M. Bernard Vera. Si l’on en croit les défenseurs de ce projet de loi, le contenu du texte ne concernerait que l’organisation et le temps de travail.
Ainsi, le texte dont nous débattons ne traiterait pas des salaires, du SMIC ou de la sécurité au travail… Seulement, n’oublions pas que, avant l’article 2, il y a l’article 1er créant une commission destinée à étendre les modalités de la négociation collective aux autres aspects du droit du travail. Il est faux de prétendre, par conséquent, que rien ne va changer avec ce texte, notamment en matière de salaire.
De plus, quand on décide d’allonger la période de référence pour le calcul des horaires moyens de travail, on transforme des heures supplémentaires en heures normales, et on évite donc de les payer comme telles.
Quand on offre la possibilité de calculer le temps de travail sur sept jours, et non plus sur six, on banalise le travail du dimanche et on le paie comme le travail d’un lundi ou d’un jeudi.
Quand on modifie les critères de calcul pour le travail de nuit, on met en cause la juste rémunération de cette sujétion tout à fait particulière.
Bref, on peut envisager le sujet sous tous les angles, la logique des accords d’entreprise, par principe dérogatoire, qui sous-tend l’ensemble de l’article 2, est d’abord et avant tout une logique de compression du coût du travail, ou plutôt des salaires, que l’on oppose de plus en plus, de manière insidieuse, au maintien même de l’emploi.
C’est aussi pour ces raisons, madame la ministre, mes chers collègues, que notre groupe votera contre l’article 2.
M. le président. La parole est à Mme Brigitte Gonthier-Maurin, pour explication de vote.
M. Jean Desessard. C’est une rafale ! (Sourires.)
Mme Brigitte Gonthier-Maurin. Je souhaite insister de nouveau sur les conséquences négatives pour les femmes salariées d’un certain nombre de dispositions de ce projet de loi, notamment de l’article 2.
Pourtant, un rapport de l’OCDE de 2012 indiquait que « l’investissement en faveur de l’égalité femmes-hommes est de tous les investissements en faveur du développement celui qui affiche le plus haut rendement ».
La version 2015 de la brochure éditée par le Gouvernement reprenant les « chiffres clefs » de l’égalité rappelle d’ailleurs « que l’emploi des femmes est bénéfique à la croissance économique, soulignant que « si la parité entre les sexes dans la participation au marché du travail était réalisée d’ici 20 ans, cela conduirait à une augmentation annuelle de 0,4 point de pourcentage du taux de croissance du PIB par habitant ».
Il est dommageable que ce projet de loi ignore ces données et fasse l’impasse sur la démarche transversale en faveur de l’égalité.

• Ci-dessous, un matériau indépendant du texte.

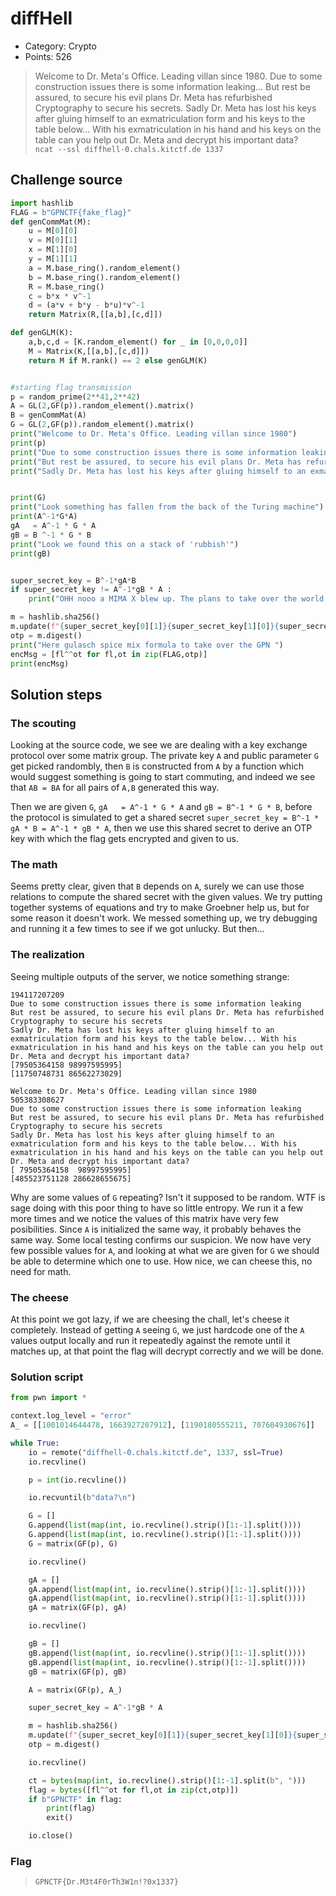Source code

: # diffHell
- Category: Crypto
- Points: 526
> Welcome to Dr. Meta's Office. Leading villan since 1980. Due to some construction issues there is some information leaking... But rest be assured, to secure his evil plans Dr. Meta has refurbished Cryptography to secure his secrets. Sadly Dr. Meta has lost his keys after gluing himself to an exmatriculation form and his keys to the table below... With his exmatriculation in his hand and his keys on the table can you help out Dr. Meta and decrypt his important data? \
> `ncat --ssl diffhell-0.chals.kitctf.de 1337`

## Challenge source
```py
import hashlib
FLAG = b"GPNCTF{fake_flag}"
def genCommMat(M): 
    u = M[0][0]
    v = M[0][1]
    x = M[1][0]
    y = M[1][1]
    a = M.base_ring().random_element()
    b = M.base_ring().random_element()
    R = M.base_ring()
    c = b*x * v^-1
    d = (a*v + b*y - b*u)*v^-1
    return Matrix(R,[[a,b],[c,d]])

def genGLM(K):
    a,b,c,d = [K.random_element() for _ in [0,0,0,0]]
    M = Matrix(K,[[a,b],[c,d]])
    return M if M.rank() == 2 else genGLM(K)


#starting flag transmission
p = random_prime(2**41,2**42)
A = GL(2,GF(p)).random_element().matrix()
B = genCommMat(A)
G = GL(2,GF(p)).random_element().matrix()
print("Welcome to Dr. Meta's Office. Leading villan since 1980")
print(p)
print("Due to some construction issues there is some information leaking")
print("But rest be assured, to secure his evil plans Dr. Meta has refurbished Cryptography to secure his secrets")
print("Sadly Dr. Meta has lost his keys after gluing himself to an exmatriculation form and his keys to the table below... With his exmatriculation in his hand and his keys on the table can you help out Dr. Meta and decrypt his important data?")


print(G)
print("Look something has fallen from the back of the Turing machine")
print(A^-1*G*A)
gA   = A^-1 * G * A
gB = B ^-1 * G * B 
print("Look we found this on a stack of 'rubbish'")
print(gB)


super_secret_key = B^-1*gA*B
if super_secret_key != A^-1*gB * A :
    print("OHH nooo a MIMA X blew up. The plans to take over the world are destoryed.")

m = hashlib.sha256()
m.update(f"{super_secret_key[0][1]}{super_secret_key[1][0]}{super_secret_key[1][1]}{super_secret_key[0][0]}".encode())
otp = m.digest()
print("Here gulasch spice mix formula to take over the GPN ")
encMsg = [fl^^ot for fl,ot in zip(FLAG,otp)]
print(encMsg)
```

## Solution steps

### The scouting
Looking at the source code, we see we are dealing with a key exchange protocol over some matrix group. The private key `A` and public parameter `G` get picked randombly, then `B` is constructed from `A` by a function which would suggest something is going to start commuting, and indeed we see that `AB = BA` for all pairs of `A,B` generated this way.

Then we are given `G`, `gA   = A^-1 * G * A` and `gB = B^-1 * G * B`, before the protocol is simulated to get a shared secret `super_secret_key = B^-1 * gA * B = A^-1 * gB * A`, then we use this shared secret to derive an OTP key with which the flag gets encrypted and given to us.

### The math
Seems pretty clear, given that `B` depends on `A`, surely we can use those relations to compute the shared secret with the given values. We try putting together systems of equations and try to make Groebner help us, but for some reason it doesn't work. We messed something up, we try debugging and running it a few times to see if we got unlucky. But then...

### The realization
Seeing multiple outputs of the server, we notice something strange:
```Welcome to Dr. Meta's Office. Leading villan since 1980
194117207209
Due to some construction issues there is some information leaking
But rest be assured, to secure his evil plans Dr. Meta has refurbished Cryptography to secure his secrets
Sadly Dr. Meta has lost his keys after gluing himself to an exmatriculation form and his keys to the table below... With his exmatriculation in his hand and his keys on the table can you help out Dr. Meta and decrypt his important data?
[79505364158 98997595995]
[11750748731 86562273029]
```
```
Welcome to Dr. Meta's Office. Leading villan since 1980
505383308627
Due to some construction issues there is some information leaking
But rest be assured, to secure his evil plans Dr. Meta has refurbished Cryptography to secure his secrets
Sadly Dr. Meta has lost his keys after gluing himself to an exmatriculation form and his keys to the table below... With his exmatriculation in his hand and his keys on the table can you help out Dr. Meta and decrypt his important data?
[ 79505364158  98997595995]
[485523751128 286628655675]
```
Why are some values of `G` repeating? Isn't it supposed to be random. WTF is sage doing with this poor thing to have so little entropy. We run it a few more times and we notice the values of this matrix have very few posibilities. Since `A` is initialized the same way, it probably behaves the same way. Some local testing confirms our suspicion. We now have very few possible values for `A`, and looking at what we are given for `G` we should be able to determine which one to use. How nice, we can cheese this, no need for math.

### The cheese
At this point we got lazy, if we are cheesing the chall, let's cheese it completely. Instead of getting `A` seeing `G`, we just hardcode one of the `A` values output locally and run it repeatedly against the remote until it matches up, at that point the flag will decrypt correctly and we will be done.

### Solution script
```py
from pwn import *

context.log_level = "error"
A_ = [[1001014644478, 1663927207912], [1190180555211, 707604930676]]

while True:
    io = remote("diffhell-0.chals.kitctf.de", 1337, ssl=True)
    io.recvline()

    p = int(io.recvline())

    io.recvuntil(b"data?\n")

    G = []
    G.append(list(map(int, io.recvline().strip()[1:-1].split())))
    G.append(list(map(int, io.recvline().strip()[1:-1].split())))
    G = matrix(GF(p), G)

    io.recvline()

    gA = []
    gA.append(list(map(int, io.recvline().strip()[1:-1].split())))
    gA.append(list(map(int, io.recvline().strip()[1:-1].split())))
    gA = matrix(GF(p), gA)

    io.recvline()

    gB = []
    gB.append(list(map(int, io.recvline().strip()[1:-1].split())))
    gB.append(list(map(int, io.recvline().strip()[1:-1].split())))
    gB = matrix(GF(p), gB)

    A = matrix(GF(p), A_)

    super_secret_key = A^-1*gB * A

    m = hashlib.sha256()
    m.update(f"{super_secret_key[0][1]}{super_secret_key[1][0]}{super_secret_key[1][1]}{super_secret_key[0][0]}".encode())
    otp = m.digest()

    io.recvline()

    ct = bytes(map(int, io.recvline().strip()[1:-1].split(b", ")))
    flag = bytes([fl^^ot for fl,ot in zip(ct,otp)])
    if b"GPNCTF" in flag:
        print(flag)
        exit()

    io.close()
```

### Flag
> `GPNCTF{Dr.M3t4F0rTh3W1n!?0x1337}`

C’est justement l’absence de démarche transversale – incarnée par une étude d’impact faisant totalement l’impasse sur une approche genrée, malgré des engagements pris en ce sens en 2012 pour chaque projet de loi – qui prévaut. En conséquence, la prise en compte de la dimension de l’égalité entre les femmes et les hommes sera probablement l’une des grandes absentes de ce projet de loi.
Pourtant, sur bien des points, comme la durée du travail déclinée dans cet article 2, les femmes seront tout particulièrement pénalisées.
Je souhaite redire que le temps de travail est le premier facteur discriminant entre les hommes et les femmes. Les femmes assument toujours 80 % des tâches ménagères et elles ont un temps beaucoup plus contraint que les hommes. Pour certaines salariées, notamment les cadres, il est très élevé – en moyenne, 44 heures et 30 minutes par semaine –, et le présentéisme est la première cause du plafond de verre.
Pour d’autres, notamment les femmes enfermées dans des temps partiels, le temps de travail est trop faible, avec des amplitudes très élevées, une flexibilité importante, et du travail de nuit et/ou de week-end, ce qui se traduit par des salaires, une pension de retraite et des droits sociaux inférieurs.
L’article va donc contribuer à aggraver les conditions du travail à temps partiel. Celui-ci va demeurer, notamment du fait de la suppression par la droite du plancher des 24 heures, un grand carrefour des inégalités entre les hommes et les femmes.
Il n’y aura aucune amélioration en termes d’articulation de la vie familiale avec la vie professionnelle et de plafond de verre, et les femmes seront toujours assignées à un nombre restreint de familles de métiers. Et que dire de leur santé au travail ?
M. le président. La parole est à Mme Laurence Cohen, pour explication de vote.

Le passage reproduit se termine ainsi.